------ Dataset records

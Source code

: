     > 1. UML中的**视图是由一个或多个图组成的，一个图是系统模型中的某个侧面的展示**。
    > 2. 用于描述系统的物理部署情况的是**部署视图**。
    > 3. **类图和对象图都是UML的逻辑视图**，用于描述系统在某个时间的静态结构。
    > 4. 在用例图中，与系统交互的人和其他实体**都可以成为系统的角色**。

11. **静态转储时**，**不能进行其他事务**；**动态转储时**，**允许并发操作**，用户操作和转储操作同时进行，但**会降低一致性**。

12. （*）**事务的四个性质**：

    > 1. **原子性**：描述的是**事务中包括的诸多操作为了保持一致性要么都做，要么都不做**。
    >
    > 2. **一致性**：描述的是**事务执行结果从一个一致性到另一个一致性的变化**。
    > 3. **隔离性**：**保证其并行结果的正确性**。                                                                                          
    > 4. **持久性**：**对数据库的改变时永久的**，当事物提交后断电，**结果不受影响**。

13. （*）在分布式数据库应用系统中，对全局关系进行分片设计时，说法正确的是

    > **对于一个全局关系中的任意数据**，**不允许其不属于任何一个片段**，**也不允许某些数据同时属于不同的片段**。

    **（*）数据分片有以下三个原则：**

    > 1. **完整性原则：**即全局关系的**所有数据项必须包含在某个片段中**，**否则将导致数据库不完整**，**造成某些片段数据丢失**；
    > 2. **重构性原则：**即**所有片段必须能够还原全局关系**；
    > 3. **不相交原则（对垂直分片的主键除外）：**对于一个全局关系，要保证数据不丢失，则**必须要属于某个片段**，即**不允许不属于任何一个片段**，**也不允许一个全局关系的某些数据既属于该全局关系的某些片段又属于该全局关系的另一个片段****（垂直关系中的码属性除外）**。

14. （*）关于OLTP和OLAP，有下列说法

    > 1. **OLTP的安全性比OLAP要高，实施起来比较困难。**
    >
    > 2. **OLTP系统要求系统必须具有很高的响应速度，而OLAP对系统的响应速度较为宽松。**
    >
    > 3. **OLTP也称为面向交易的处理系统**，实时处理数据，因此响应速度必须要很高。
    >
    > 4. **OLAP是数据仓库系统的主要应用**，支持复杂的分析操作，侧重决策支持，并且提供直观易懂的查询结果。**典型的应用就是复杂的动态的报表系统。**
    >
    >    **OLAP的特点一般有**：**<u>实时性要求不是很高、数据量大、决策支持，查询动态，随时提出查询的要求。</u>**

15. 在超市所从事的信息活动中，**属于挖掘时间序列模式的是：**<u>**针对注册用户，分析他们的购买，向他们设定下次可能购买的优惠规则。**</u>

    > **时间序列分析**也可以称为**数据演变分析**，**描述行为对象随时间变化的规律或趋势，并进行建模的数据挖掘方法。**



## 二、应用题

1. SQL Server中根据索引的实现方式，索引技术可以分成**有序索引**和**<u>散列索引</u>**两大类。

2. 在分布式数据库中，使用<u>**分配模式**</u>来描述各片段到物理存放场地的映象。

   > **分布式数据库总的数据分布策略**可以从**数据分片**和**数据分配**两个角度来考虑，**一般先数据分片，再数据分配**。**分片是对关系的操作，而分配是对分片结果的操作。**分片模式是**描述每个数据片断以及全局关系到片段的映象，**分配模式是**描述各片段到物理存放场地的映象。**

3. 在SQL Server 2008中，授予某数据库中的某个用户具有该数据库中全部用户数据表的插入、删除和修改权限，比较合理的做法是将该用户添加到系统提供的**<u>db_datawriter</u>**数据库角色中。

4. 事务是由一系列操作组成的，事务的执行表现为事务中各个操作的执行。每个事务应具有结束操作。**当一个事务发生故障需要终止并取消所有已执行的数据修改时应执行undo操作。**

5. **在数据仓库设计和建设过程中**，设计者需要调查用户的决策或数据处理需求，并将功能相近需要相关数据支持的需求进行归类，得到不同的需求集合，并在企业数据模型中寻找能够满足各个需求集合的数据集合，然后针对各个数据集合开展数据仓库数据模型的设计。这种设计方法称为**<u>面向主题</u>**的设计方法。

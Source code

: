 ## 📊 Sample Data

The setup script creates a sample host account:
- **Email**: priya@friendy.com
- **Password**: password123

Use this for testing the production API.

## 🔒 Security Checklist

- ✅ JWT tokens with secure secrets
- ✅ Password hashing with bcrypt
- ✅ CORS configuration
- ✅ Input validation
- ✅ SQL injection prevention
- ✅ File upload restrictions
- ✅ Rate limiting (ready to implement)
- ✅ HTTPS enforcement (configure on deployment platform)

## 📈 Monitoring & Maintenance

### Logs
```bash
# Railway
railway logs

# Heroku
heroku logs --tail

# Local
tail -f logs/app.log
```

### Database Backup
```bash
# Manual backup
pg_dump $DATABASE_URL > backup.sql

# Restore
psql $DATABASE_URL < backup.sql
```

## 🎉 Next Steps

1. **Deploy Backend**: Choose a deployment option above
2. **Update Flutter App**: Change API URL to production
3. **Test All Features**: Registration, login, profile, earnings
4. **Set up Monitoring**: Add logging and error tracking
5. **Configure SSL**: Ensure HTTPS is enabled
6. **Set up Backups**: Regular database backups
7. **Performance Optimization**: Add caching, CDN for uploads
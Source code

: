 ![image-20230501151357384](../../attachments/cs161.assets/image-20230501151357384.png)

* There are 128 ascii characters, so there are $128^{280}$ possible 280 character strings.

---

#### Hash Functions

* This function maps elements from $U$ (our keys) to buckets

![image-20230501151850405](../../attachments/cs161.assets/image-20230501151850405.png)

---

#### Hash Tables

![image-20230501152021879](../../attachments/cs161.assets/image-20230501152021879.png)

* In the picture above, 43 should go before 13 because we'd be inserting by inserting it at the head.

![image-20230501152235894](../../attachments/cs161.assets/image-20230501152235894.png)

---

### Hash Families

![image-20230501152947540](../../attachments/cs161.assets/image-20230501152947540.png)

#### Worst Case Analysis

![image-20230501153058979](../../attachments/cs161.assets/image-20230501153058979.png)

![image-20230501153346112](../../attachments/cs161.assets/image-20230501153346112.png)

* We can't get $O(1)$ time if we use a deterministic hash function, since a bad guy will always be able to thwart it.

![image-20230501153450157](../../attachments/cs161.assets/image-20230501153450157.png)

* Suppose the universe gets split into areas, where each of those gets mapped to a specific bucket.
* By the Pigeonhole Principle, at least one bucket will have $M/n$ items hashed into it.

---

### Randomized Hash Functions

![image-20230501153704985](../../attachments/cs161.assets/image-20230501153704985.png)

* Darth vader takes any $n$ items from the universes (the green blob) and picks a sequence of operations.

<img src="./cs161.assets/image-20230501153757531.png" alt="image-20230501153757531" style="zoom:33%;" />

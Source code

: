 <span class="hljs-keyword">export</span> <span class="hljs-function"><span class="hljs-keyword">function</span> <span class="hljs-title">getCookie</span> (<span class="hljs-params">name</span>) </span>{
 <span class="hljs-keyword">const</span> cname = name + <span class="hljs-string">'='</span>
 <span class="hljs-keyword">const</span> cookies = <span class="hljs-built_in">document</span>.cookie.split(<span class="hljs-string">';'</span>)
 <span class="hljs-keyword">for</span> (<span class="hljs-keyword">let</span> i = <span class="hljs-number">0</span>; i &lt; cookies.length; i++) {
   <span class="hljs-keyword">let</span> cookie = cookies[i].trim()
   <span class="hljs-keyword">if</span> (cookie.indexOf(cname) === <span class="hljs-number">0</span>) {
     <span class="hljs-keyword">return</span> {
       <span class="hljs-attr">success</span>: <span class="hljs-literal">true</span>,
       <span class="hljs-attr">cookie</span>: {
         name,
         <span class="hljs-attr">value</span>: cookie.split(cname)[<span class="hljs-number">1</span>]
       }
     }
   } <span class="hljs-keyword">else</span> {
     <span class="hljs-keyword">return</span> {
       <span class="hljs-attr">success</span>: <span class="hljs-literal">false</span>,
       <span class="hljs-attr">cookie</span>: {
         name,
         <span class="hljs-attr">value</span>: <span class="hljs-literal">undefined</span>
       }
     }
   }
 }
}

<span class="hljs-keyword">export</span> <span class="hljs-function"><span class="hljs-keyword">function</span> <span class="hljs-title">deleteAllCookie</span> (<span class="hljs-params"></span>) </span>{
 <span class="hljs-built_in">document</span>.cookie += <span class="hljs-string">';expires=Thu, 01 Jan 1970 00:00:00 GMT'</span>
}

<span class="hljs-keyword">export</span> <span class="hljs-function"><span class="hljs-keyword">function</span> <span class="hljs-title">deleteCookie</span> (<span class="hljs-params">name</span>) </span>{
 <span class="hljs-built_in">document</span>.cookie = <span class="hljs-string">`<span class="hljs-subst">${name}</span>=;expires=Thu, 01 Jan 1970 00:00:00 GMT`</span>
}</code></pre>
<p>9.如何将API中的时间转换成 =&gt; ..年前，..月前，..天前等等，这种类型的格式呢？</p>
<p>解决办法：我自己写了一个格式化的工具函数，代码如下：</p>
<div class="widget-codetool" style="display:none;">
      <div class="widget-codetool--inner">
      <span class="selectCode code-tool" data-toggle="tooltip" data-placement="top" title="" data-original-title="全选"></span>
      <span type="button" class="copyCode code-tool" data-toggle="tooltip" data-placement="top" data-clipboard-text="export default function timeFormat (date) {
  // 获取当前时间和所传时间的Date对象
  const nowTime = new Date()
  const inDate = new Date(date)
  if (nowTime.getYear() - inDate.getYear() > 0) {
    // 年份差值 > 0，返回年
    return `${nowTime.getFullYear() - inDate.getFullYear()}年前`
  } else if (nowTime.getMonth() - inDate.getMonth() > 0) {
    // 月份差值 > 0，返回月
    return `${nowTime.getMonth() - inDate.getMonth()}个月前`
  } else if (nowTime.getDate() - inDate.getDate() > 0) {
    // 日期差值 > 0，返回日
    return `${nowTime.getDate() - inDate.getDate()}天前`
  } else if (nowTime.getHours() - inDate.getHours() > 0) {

------------

» **Exercise details**
Take the lines above from the one containing "Use this for testing the production API." down to the one containing "## 🎉 Next Steps", and transcribe them exactly, both ends included.

» **Response**
Use this for testing the production API.

## 🔒 Security Checklist

- ✅ JWT tokens with secure secrets
- ✅ Password hashing with bcrypt
- ✅ CORS configuration
- ✅ Input validation
- ✅ SQL injection prevention
- ✅ File upload restrictions
- ✅ Rate limiting (ready to implement)
- ✅ HTTPS enforcement (configure on deployment platform)

## 📈 Monitoring & Maintenance

### Logs
```bash
# Railway
railway logs

# Heroku
heroku logs --tail

# Local
tail -f logs/app.log
```

### Database Backup
```bash
# Manual backup
pg_dump $DATABASE_URL > backup.sql

# Restore
psql $DATABASE_URL < backup.sql
```

## 🎉 Next Steps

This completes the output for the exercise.